My blog just an ordinary blog.

Whatever in it are already histories.

Please do not mind about what i have written but I hope you get some inspirations from some of my posts. =) take care.


Smile. Peace. Dream - There is not who i am underneath but what i do that defines me ! **

Smile- For a better tomorrow

Peace- Eternity peace in life

Dream- Dare to dream, Keep holding on!!!

Life seems to be cruel sometimes,

Fulled with thorns,

I am just a ordinary person that endure with life's unfairness, sorrowness but never give up in hoping for another better day..

Try to believe even it is still impossible to happen in reality...

Like to help people when they have problems even I seldom be helped by them....=.= I do gain helps by those i never thought of. Thank God.

I am always stick to my own way and never care about how people thought about me as long as I know what i do is right and never hurt anyone.

Try to take the good and throw the bad

Found out that being a human is easy,
but being a good human is hard...

Sometimes i will ask God why i am always the one who need to sacrifice to make thing goes right?

I know i am stupid but from some perspectives, it is a smart move still.

Anyway, I am proud to be who I am

Because


"*"~ That is not who i am underneath

but what i Prove that defines me!




Wednesday, 17 February 2010

oh damn...

Hi, it is already wednesday. Oh Hello to mid-term exam. because of the Godamn people in uni, my whole CNY was ruined. I thought i could smile, temporary forget the stuff in uni and my stupid idiot people that i trust. But I couldnt stand with my fake smile anymore. I couldnt even look at myself, I feel myself is ugly enough, i just want to puke.. What is wrong? WHAT THE HELL is going wrong with me?

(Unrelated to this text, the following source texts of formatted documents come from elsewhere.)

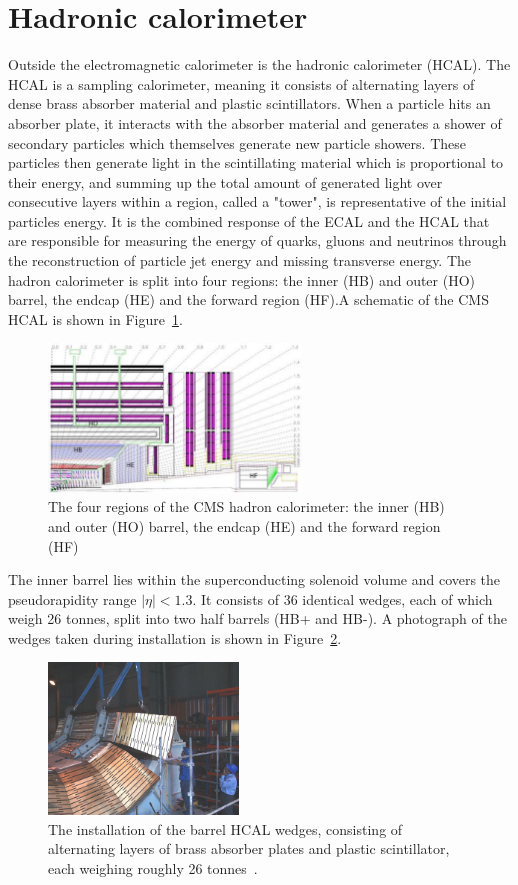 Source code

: \section{Hadronic calorimeter}
Outside the electromagnetic calorimeter is the hadronic calorimeter (HCAL). The HCAL is a sampling calorimeter, meaning it consists of alternating layers of dense brass absorber material and plastic scintillators. When a particle hits an absorber plate, it interacts with the absorber material and generates a shower of secondary particles which themselves generate new particle showers. These particles then generate light in the scintillating material which is proportional to their energy, and summing up the total amount of generated light over consecutive layers within a region, called a "tower", is representative of the initial particles energy. It is the combined response of the ECAL and the HCAL that are responsible for measuring the energy of quarks, gluons and neutrinos through the reconstruction of particle jet energy and missing transverse energy. The hadron calorimeter is split into four regions: the inner (HB) and outer (HO) barrel, the endcap (HE) and the forward region (HF).A schematic of the CMS HCAL is shown in Figure~\ref{fig:cms:hcal}.
\begin{figure}[h] 
    \centering
    \includegraphics[width=0.6\textwidth]{figures/cms/HCAL.pdf}
    \caption{The four regions of the CMS hadron calorimeter:  the inner (HB) and outer (HO) barrel, the endcap (HE) and the forward region (HF)~\cite{Chatrchyan:2008aa}}
    \label{fig:cms:hcal}
\end{figure}
The inner barrel lies within the superconducting solenoid volume and covers the pseudorapidity range $|\eta|<1.3$.
It consists of 36 identical wedges, each of which weigh 26 tonnes, split into two half barrels (HB+ and HB-).
A photograph of the wedges taken during installation is shown in Figure~\ref{fig:cms:hcal-wedges}. 
\begin{figure}[h] 
    \centering
    \includegraphics[width=0.45\textwidth]{figures/cms/hcal-2000-010_02.jpg}
    \caption{The installation of the barrel HCAL wedges, consisting of alternating layers of brass absorber plates and plastic scintillator, each weighing roughly 26 tonnes~\cite{Veillet:41645}.}
    \label{fig:cms:hcal-wedges}
\end{figure}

During this CNY, valentine's day...

I am sicked with those questions- " Where is your bf""why he didnt come" why he never helps" why you never intro" why you so secretive" why i didnt see your bf" which almost 90% of the people i meet will ask me about. What i need is not these kind of questions. I want you guys to ask about MYself. cause if you ask me about others , you know what...I am so helpless about them. I dont know why and because it was one day, i asked them dont need to come and i dont know how to answer people when they ask me about how is my relationship going on, I tell story like it is still the same from before until now. I just cant help to feel hurt inside. It is not good. Cause I suck. I AM SUCK in everything.

People out there especially to uni frens, listen, whatever you guys ask, i will give you guys NO. NO TIME . BUSY. CANT HELP. some similar and many more answers like that. I already made up my mind. that is too bad for some fren who always want to take advantage of me. I Got my limit and i will angry anytime i want, anytime I like. I wont be so kind and nice anymore. when i show you my true colour, JUST dont be surprised =) I AM TIRED WIHT YOU GUYS acting.

Friday, 12 February 2010

Corner of heart

I skipped class today. one class which is about ethnic. guess you know what criticism will i got in class today but I dont care regardless of what you would like to say.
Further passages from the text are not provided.